The victorious siege commander of Sevastopol garners a formal, meticulous new study.
Melvin, a British major general (Royal College of Defense Studies, London), emphasizes Erich von Manstein’s (1887–1973) operational skill as well as his problematic ethical decisions while commanding assaults on the Eastern Front during World War II. Born to an aristocratic East Prussian family with a strong military tradition, Manstein was schooled at the Royal Prussian Cadet Corps, trained as an officer in Berlin’s War Academy and wounded during World War I. He amply absorbed the “twin punch of defeat and deprivation” suffered by the Germans after the armistice, believing as many did that the Versailles Treaty was a “shameful Diktat.” Manstein became one of the rising stars in the quietly expanding Reichswehr between the wars, and was swept up into the general euphoria of Hitler’s rise to power, though he did reveal contradictory positions by composing a letter in 1934 protesting the ban on the employment of Jewish officers. A member of Hitler’s General Staff during the years of 1935–38, when Germany undertook breathtaking modernization and plans to build a “storm artillery,” Manstein was posted to command in Silesia, then enlisted in the invasion of Poland. He was key in forming the “triumphant invasion plan in the West,” though he claimed in his considerable late-life memoirs that he was not consulted in planning the ill-fated Operation Barbarossa. Nonetheless, he spearheaded the siege attacks on Sevastopol, Stalingrad and Kursk, to ferocious Russian resistance, and his mounting frustration with Hitler’s leadership prompted him to tender his resignation several times.
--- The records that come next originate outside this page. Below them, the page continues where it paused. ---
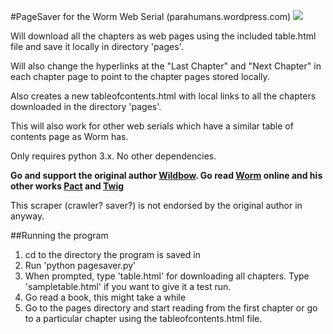 #PageSaver for the Worm Web Serial (parahumans.wordpress.com)
<img src=https://parahumans.files.wordpress.com/2011/06/cityscape2.jpg></img>


Will download all the chapters as web pages using the included table.html file and save it locally in directory 'pages'.

Will also change the hyperlinks at the "Last Chapter" and "Next Chapter" in each chapter page to point to the chapter pages stored locally.

Also creates a new tableofcontents.html with local links to all the chapters downloaded in the directory 'pages'.

This will also work for other web serials which have a similar table of contents page as Worm has.

Only requires python 3.x. No other dependencies.

**Go and support the original author [Wildbow](https://www.patreon.com/Wildbow?ty=h). Go read [Worm](https://parahumans.wordpress.com/) online 
and his other works [Pact](https://pactwebserial.wordpress.com/) and [Twig](https://twigserial.wordpress.com/)**

This scraper (crawler? saver?) is not endorsed by the original author in anyway.



##Running the program

1. cd to the directory the program is saved in
2. Run 'python pagesaver.py'
3. When prompted, type 'table.html' for downloading all chapters. Type 'sampletable.html' if you want to give it a test run.
4. Go read a book, this might take a while
5. Go to the pages directory and start reading from the first chapter or go to a particular chapter using the tableofcontents.html file.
The “scorched earth” policy he implemented upon retreat and other crimes committed by the Nazi leadership gained him conviction at trials in Nuremberg and later Hamburg; he served eight years but was largely rehabilitated by his memoirs and work in bolstering the Bundeswehr during the Cold War.
Too thick for casual readers lacking a strong interest in European history, but Melvin provides a fair, thorough reappraisal that carefully considers Manstein’s military prowess while challenging his moral amnesia.